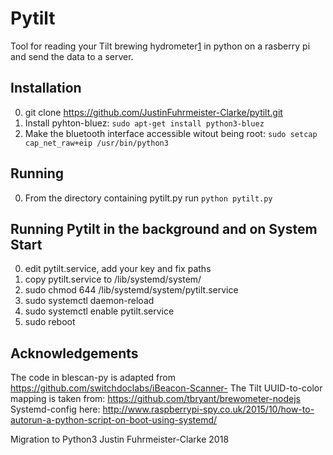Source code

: Pytilt
==========
Tool for reading your Tilt brewing hydrometer[1] in python on a rasberry pi and send the data to a server.


Installation
------------
0. git clone https://github.com/JustinFuhrmeister-Clarke/pytilt.git
1. Install pyhton-bluez: ```sudo apt-get install python3-bluez```
2. Make the bluetooth interface accessible witout being root: ```sudo setcap cap_net_raw+eip /usr/bin/python3```

Running
-----------
0. From the directory containing pytilt.py run `python pytilt.py`

Running Pytilt in the background and on System Start
-----------
0. edit pytilt.service, add your key and fix paths
1. copy pytilt.service to /lib/systemd/system/
2. sudo chmod 644 /lib/systemd/system/pytilt.service
3. sudo systemctl daemon-reload
4. sudo systemctl enable pytilt.service
5. sudo reboot


Acknowledgements
----------------
The code in blescan-py is adapted from https://github.com/switchdoclabs/iBeacon-Scanner-
The Tilt UUID-to-color mapping is taken from: https://github.com/tbryant/brewometer-nodejs
Systemd-config here: http://www.raspberrypi-spy.co.uk/2015/10/how-to-autorun-a-python-script-on-boot-using-systemd/

Migration to Python3 Justin Fuhrmeister-Clarke 2018

[1]: https://tilthydrometer.com/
———
> Exercise
Leaving out every line before the one with "Acknowledgements", print the rest of the listing above exactly, through its final line.

> Answer to this problem
Acknowledgements
----------------
The code in blescan-py is adapted from https://github.com/switchdoclabs/iBeacon-Scanner-
The Tilt UUID-to-color mapping is taken from: https://github.com/tbryant/brewometer-nodejs
Systemd-config here: http://www.raspberrypi-spy.co.uk/2015/10/how-to-autorun-a-python-script-on-boot-using-systemd/

Migration to Python3 Justin Fuhrmeister-Clarke 2018

[1]: https://tilthydrometer.com/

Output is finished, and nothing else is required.